В Харьковской, Одесской и других областях этот эффект снижен военно-организационным превосходством сторонников майдана, а смена настроении замедленна отключением массовых каналов альтернативной информации (российского ТВ прежде всего). Но при минимальном изменении силового и организационного ресурса, Харьков и Одесса полыхнут не слабее Донецка.
Гражданская война
Украинское государство практически не существует в смысле ключевого критерия — монополии на насилие. Процесс его распада был инициирован на майдане, прежде всего физической и агитационной атакой на милицию и силовые структуры. В логике идеологов национальной революции это желаемый результат: монополия на насилие разрушена, а обновление проходит через крутую ломку всего строя жизни. Ошиблись только те, кто полагал, что достаточно свергнуть Януковича и поставить «честную власть», чтобы победить коррупцию и войти в Европу. Этого ничего не будет.
Сохранения государства требовало бы несколько более сложной логики, чем эти наивные представления. Следовало бы как минимум различать в своей борьбе «правящую группу» и власть как таковую, преступников на полицейских постах и милицию вообще и т.д. Но это требовало такого уровня политической культуры и государственного развития, которого на Украине не оказалось.

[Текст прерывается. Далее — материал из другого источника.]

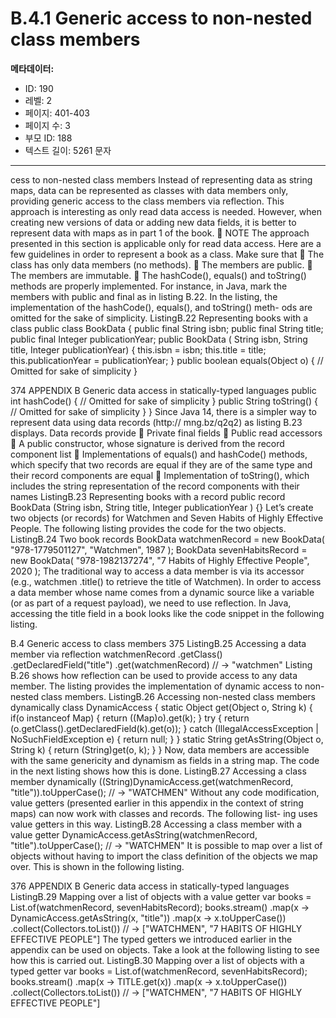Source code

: # B.4.1 Generic access to non-nested class members

**메타데이터:**
- ID: 190
- 레벨: 2
- 페이지: 401-403
- 페이지 수: 3
- 부모 ID: 188
- 텍스트 길이: 5261 문자

---

cess to non-nested class members
Instead of representing data as string maps, data can be represented as classes with
data members only, providing generic access to the class members via reflection. This
approach is interesting as only read data access is needed. However, when creating
new versions of data or adding new data fields, it is better to represent data with maps
as in part 1 of the book.
 NOTE The approach presented in this section is applicable only for read data access.
Here are a few guidelines in order to represent a book as a class. Make sure that
 The class has only data members (no methods).
 The members are public.
 The members are immutable.
 The hashCode(), equals() and toString() methods are properly implemented.
For instance, in Java, mark the members with public and final as in listing B.22. In
the listing, the implementation of the hashCode(), equals(), and toString() meth-
ods are omitted for the sake of simplicity.
ListingB.22 Representing books with a class
public class BookData {
public final String isbn;
public final String title;
public final Integer publicationYear;
public BookData (
String isbn,
String title,
Integer publicationYear) {
this.isbn = isbn;
this.title = title;
this.publicationYear = publicationYear;
}
public boolean equals(Object o) {
// Omitted for sake of simplicity
}

374 APPENDIX B Generic data access in statically-typed languages
public int hashCode() {
// Omitted for sake of simplicity
}
public String toString() {
// Omitted for sake of simplicity
}
}
Since Java 14, there is a simpler way to represent data using data records (http://
mng.bz/q2q2) as listing B.23 displays. Data records provide
 Private final fields
 Public read accessors
 A public constructor, whose signature is derived from the record component list
 Implementations of equals() and hashCode() methods, which specify that two
records are equal if they are of the same type and their record components
are equal
 Implementation of toString(), which includes the string representation of the
record components with their names
ListingB.23 Representing books with a record
public record BookData (String isbn,
String title,
Integer publicationYear
) {}
Let’s create two objects (or records) for Watchmen and Seven Habits of Highly Effective
People. The following listing provides the code for the two objects.
ListingB.24 Two book records
BookData watchmenRecord = new BookData(
"978-1779501127",
"Watchmen",
1987
);
BookData sevenHabitsRecord = new BookData(
"978-1982137274",
"7 Habits of Highly Effective People",
2020
);
The traditional way to access a data member is via its accessor (e.g., watchmen
.title() to retrieve the title of Watchmen). In order to access a data member whose
name comes from a dynamic source like a variable (or as part of a request payload),
we need to use reflection. In Java, accessing the title field in a book looks like the code
snippet in the following listing.

B.4 Generic access to class members 375
ListingB.25 Accessing a data member via reflection
watchmenRecord
.getClass()
.getDeclaredField("title")
.get(watchmenRecord)
// → "watchmen"
Listing B.26 shows how reflection can be used to provide access to any data member. The
listing provides the implementation of dynamic access to non-nested class members.
ListingB.26 Accessing non-nested class members dynamically
class DynamicAccess {
static Object get(Object o, String k) {
if(o instanceof Map) {
return ((Map)o).get(k);
}
try {
return (o.getClass().getDeclaredField(k).get(o));
} catch (IllegalAccessException | NoSuchFieldException e) {
return null;
}
}
static String getAsString(Object o, String k) {
return (String)get(o, k);
}
}
Now, data members are accessible with the same genericity and dynamism as fields in
a string map. The code in the next listing shows how this is done.
ListingB.27 Accessing a class member dynamically
((String)DynamicAccess.get(watchmenRecord, "title")).toUpperCase();
// → "WATCHMEN"
Without any code modification, value getters (presented earlier in this appendix in
the context of string maps) can now work with classes and records. The following list-
ing uses value getters in this way.
ListingB.28 Accessing a class member with a value getter
DynamicAccess.getAsString(watchmenRecord, "title").toUpperCase();
// → "WATCHMEN"
It is possible to map over a list of objects without having to import the class definition
of the objects we map over. This is shown in the following listing.

376 APPENDIX B Generic data access in statically-typed languages
ListingB.29 Mapping over a list of objects with a value getter
var books = List.of(watchmenRecord, sevenHabitsRecord);
books.stream()
.map(x -> DynamicAccess.getAsString(x, "title"))
.map(x -> x.toUpperCase())
.collect(Collectors.toList())
// → ["WATCHMEN", "7 HABITS OF HIGHLY EFFECTIVE PEOPLE"]
The typed getters we introduced earlier in the appendix can be used on objects. Take
a look at the following listing to see how this is carried out.
ListingB.30 Mapping over a list of objects with a typed getter
var books = List.of(watchmenRecord, sevenHabitsRecord);
books.stream()
.map(x -> TITLE.get(x))
.map(x -> x.toUpperCase())
.collect(Collectors.toList())
// → ["WATCHMEN", "7 HABITS OF HIGHLY EFFECTIVE PEOPLE"]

Временные власти продолжают разрушать собственный силовой ресурс и собственную власть. Создание Нацгвардии из ополчений майдана и смешение их с профессиональными силовиками, оскорбили армию и милицию, а откровенное признание о том, что коррумпированная милиция должна быть полностью заменена, лишала остатков лояльности и мотивации. Даже опыт самых радикальных революций показывает, что «военспецы» все равно понадобятся, а врагов из людей, владеющих оружием делать недальновидно. Но чужой опыт никого не учит.
Механизм разрушения нынешним правительством своего государства виден по типу приказов, которые они отдают военным. Так спецподразделениям в Изюме приказывали ехать к определенному блокпосту в Славянске и его уничтожить. Есть ли там вооруженные люди, зачем расстреливать укрепления и отходить – неясно. Чаще всего военные попадают в засады, их расположение и планы почти всегда оказываются известными ополчению. Военных встречают невооруженные люди, которые первыми попадают под огонь, но потом подходят боевики и уже расстреливают военных.
Одной из ключевых историй, показавшей силовикам, что приказы исполнять себе дороже, история с разоружением 25-ой дивизии ВДВ: их отправили воевать с террористами, а оказались они в окружении мирных граждан. Еще больше власти разрушили собственный ресурс тем, что на новомосковских десантников еще и повесили всю вину. Получается, что бы ни делали военные, их предадут. Оскорбленные и обвиненные силовики пополняют ополчения повстанцев.
В Мариуполе 9 мая уничтожение государства властями и получастными армиями было показано наиболее явно и жестоко: было расстреляно отделение городской милиции. Причем расстреливали внутренние войска и спецбатальоны, а защищали жители города. Результат был жестокий: множество погибших и раненых, город погрузился в хаос и мародерство, а армии и спецбатальонам пришлось срочно бежать.
Таким образом, власть в стране принадлежит не временному правительству, а командирам различных вооруженных групп. Это и есть гражданская война.